Savoureux délire au pays des fées

 

Les Caramels fous nous convient pour quelques heures au pays des braguettes magiques, dans un spectacle qui offre une parenthèse au quotidien follement déjantée. Ne boudons pas notre plaisir.

 

Esprits sérieux, passez votre chemin ! Le spectacle enchanté auquel nous convient une fois de plus Les Caramels fous est une variation déjantée sur les contes de notre enfance, mais en beaucoup plus gay. Les puristes diront à juste titre que ces contes s’adressent à des prépubères idéalistes, édulcorés qu’ils sont de tous leurs ressorts inquiétants et étranges. Ils se gausseront de cette belle histoire naïve d’un prince Henri maudit par Carabosse, chaperonné par trois fées maladroites et transformé en Henriette…

 

Si le propos est un tantinet militant – des questions de genre au combat politique pour l’égalité des droits au mariage –, l’essentiel n’est vraiment pas là. Les Caramels revisitent la Belle au bois dormant, le Chaperon rouge, Pierrot, la Belle et la Bête avec liberté et malice, en brouillant à dessein les contours des contes. Ils convoquent des compositeurs allant de Verdi à Trenet en passant par l’incontournable Mylène Farmer, qu’ils pastichent avec des sous-entendus à la pelle, parfois un peu appuyés. Ils nous ravissent par le foisonnement et la beauté des costumes, le souci du détail et le soin des chorégraphies.

 

 

Si la narration part parfois en vrille, traversée de digressions, c’en est d’autant plus jubilatoire : le Chaperon veut tirer (au fusil) le loup dont elle n’a plus peur, Pierrot s’encanaille dans les fourrés remplis d’épines où l’ambassadeur de France nous initie à l’art coquin du bilboquet (une histoire de trou qui n’est pas atteint à tous les coups)…

 

Dans la Bête, les personnages les plus attachants demeurent les seconds rôles.

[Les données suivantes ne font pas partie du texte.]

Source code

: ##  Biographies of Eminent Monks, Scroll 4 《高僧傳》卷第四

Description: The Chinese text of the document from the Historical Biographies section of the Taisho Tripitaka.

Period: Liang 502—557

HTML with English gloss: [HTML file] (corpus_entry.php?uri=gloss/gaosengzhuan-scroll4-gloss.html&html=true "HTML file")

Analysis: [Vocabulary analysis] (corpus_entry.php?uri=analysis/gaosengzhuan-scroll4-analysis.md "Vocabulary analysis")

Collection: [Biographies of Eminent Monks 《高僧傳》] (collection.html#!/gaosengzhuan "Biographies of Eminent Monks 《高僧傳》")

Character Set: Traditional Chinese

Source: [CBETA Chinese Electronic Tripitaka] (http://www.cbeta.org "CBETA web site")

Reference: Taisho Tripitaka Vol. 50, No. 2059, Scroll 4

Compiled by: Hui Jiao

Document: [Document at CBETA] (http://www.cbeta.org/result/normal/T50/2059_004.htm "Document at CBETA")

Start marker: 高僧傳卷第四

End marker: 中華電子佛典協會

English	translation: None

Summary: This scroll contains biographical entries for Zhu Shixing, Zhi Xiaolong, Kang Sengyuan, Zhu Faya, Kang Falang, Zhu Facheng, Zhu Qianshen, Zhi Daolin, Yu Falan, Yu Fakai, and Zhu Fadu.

Ainsi, une fée Carabosse aigrie d’un grand amour déçu, que s’est réservée Michel Heim, l’auteur du spectacle. De même, un messager royal bègue et effarouché remplit sa mission au péril de son vit. Comme des « glups », sorte de farfadets irrévérencieux, lutinent des garçons dans les buissons avant de livrer la leçon de l’histoire… À côté des bellâtres qui tiennent les rôles très convenus d’Henri et Henriette, ils donnent au spectacle une épaisseur, un ancrage et, surtout, une touche d’impertinence à un divertissement par ailleurs très réussi. 

 

Olivier Pradel

Les Trois Coups

www.lestroiscoups.com


La Bête au bois dormant, de Michel Heim

Mise en scène : Nadine Féty, Michel Heim, Jean-Pierre Rouvellat

Avec : Laury André (un courtisan, un glups), Vincent Baillet (le prince Henri), Philippe Bernard (le fou du roi), Giovanni Cabiddu (le Chaperon rouge, un courtisan), Christophe Camuset (un courtisan), Luc Carpentier (la fée Rose), Olivier Champeroux (un courtisan, un glups), Achille Coatanhay (Merlin), Jérôme Cuvilliez (Pierrot, un courtisan), Jean-Marc Daniel (la fée Jaune), Jean-François Dewulf (la fée Bleue), François Dussillol-Godar (un courtisan, un glups), Marc Frémondière (un courtisan, un glups), Jean-Paul Gaudfroy (le précepteur, un courtisan), Jérôme Guérin (un courtisan), Lionel Guérin (un garde), Michel Heim (Carabosse), Régis Herbuveaux (un courtisan), Yvon Huiban (un sbire de Carabosse), Franck Isoart (le messager du roi, un courtisan), Laurent Lapeyre (un sbire de Carabosse), Dominique Le Pogam (un garde), Fabrice Meillier (un courtisan), Olivier Ménestrier (un garde), Vincent Merval (Henriette), Michel Petit (un courtisan, un glups), Laurent Plessi (le roi), Thierry Quessada (l’ambassadeur de France, un garde), Jacques Rosé (un courtisan)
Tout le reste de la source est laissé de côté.